The Sellout, Macy Gray. The loopy songstress returns with a joyous collection of R&B jams, led by single Beauty in the World. The disc also features Velvet Revolver and Bobby Brown.
Memphis Blues, Cyndi Lauper. The Celebrity Apprentice contestant returns to music with this collection of blues covers and appearances by B.B. King, Jonny Lang, Allen Toussaint, Ann Peebles and Charlie Musselwhite.
Ten, Jason Moran. The musical wunderkind has become the hottest pianist in jazz during the past decade. His new one touches on parts of his career with daring originals, a tip to a hero (Thelonious Monk's Crepuscule With Nellie) a tip to a mentor (Jaki Byard's To Bob Vatel of Paris) and a stretch with Leonard Bernstein's Big Stuff. Daring and dazzling.
The Heart of a Champion, Paul Wall. Don't expect many surprises, but the deep-voiced Houston rapper is a reliable hip-hop workhorse.
Street Songs of Love, Alejandro Escovedo. It's not the monster that his Real Animal was but still another great set that will please the true believers.
Sir Lucious Left Foot: The Son of Chico Dusty, Big Boi. Andre 3000 had the pop hits, but Big Boi was always the better rhymer in OutKast. He steps out on his own here.
Aphrodite, Kylie Minogue. Anything new from the Aussie diva is cause for dance-floor celebration. A wordless, 30-second clip of forthcoming single All the Lovers has fans clamoring for more.

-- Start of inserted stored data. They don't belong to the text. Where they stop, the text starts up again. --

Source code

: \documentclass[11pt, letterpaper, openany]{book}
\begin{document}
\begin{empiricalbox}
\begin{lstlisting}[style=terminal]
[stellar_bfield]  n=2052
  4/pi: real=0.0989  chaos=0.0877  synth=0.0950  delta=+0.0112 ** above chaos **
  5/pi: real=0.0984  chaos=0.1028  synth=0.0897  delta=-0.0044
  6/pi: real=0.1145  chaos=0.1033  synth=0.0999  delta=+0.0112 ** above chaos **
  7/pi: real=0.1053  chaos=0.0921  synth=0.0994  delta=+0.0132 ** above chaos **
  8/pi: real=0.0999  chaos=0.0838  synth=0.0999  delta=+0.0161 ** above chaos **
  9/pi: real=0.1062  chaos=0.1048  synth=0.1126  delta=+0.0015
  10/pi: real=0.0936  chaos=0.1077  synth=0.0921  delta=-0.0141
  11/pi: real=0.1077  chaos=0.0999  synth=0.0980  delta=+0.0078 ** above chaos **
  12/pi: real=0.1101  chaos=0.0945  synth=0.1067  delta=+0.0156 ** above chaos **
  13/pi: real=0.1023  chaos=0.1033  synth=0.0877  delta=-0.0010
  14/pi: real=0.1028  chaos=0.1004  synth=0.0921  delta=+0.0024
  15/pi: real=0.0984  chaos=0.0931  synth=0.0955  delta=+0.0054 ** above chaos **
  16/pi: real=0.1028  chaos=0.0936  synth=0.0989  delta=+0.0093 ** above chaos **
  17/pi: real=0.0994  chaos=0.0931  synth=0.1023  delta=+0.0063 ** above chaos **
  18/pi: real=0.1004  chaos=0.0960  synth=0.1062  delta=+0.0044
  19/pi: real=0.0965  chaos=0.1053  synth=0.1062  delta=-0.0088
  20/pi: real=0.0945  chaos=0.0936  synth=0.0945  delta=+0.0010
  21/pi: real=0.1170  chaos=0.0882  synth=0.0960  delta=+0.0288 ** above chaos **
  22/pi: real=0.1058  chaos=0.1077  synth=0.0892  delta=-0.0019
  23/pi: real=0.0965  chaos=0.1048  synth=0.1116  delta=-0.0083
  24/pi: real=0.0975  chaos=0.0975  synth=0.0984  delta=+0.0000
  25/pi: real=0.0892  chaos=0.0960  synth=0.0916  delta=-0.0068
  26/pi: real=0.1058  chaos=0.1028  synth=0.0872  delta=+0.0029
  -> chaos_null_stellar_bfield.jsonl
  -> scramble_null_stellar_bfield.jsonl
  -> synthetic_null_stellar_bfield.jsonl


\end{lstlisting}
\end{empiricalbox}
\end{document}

Plays Blues, Ballads and Favorites, Jimmie Vaughan. It's been nine years since guitar wizard Vaughan last released a solo album. This one is a rich old-school rock and blues record, impeccably played.
Dark Night of the Soul, Danger Mouse and Sparklehorse. Widely circulated online, this collaboration between super producer Danger Mouse and the late Mark Linkous is, as billed, somber but beautiful stuff.
100 Miles From Memphis, Sheryl Crow. Life's Detours out of the way, all she wants to do is have some fun again.
Without Regret, Kimberly Caldwell. It's hard to believe this American Idol Season 2 finalist has never released an album. This collection of rock-fueled pop songs is a terrific showcase for her booming, bracing voice.
King Uncaged, T.I. To paraphrase Raising Arizona's parole officer: "Have you learned anything, T.I.? O.K. then."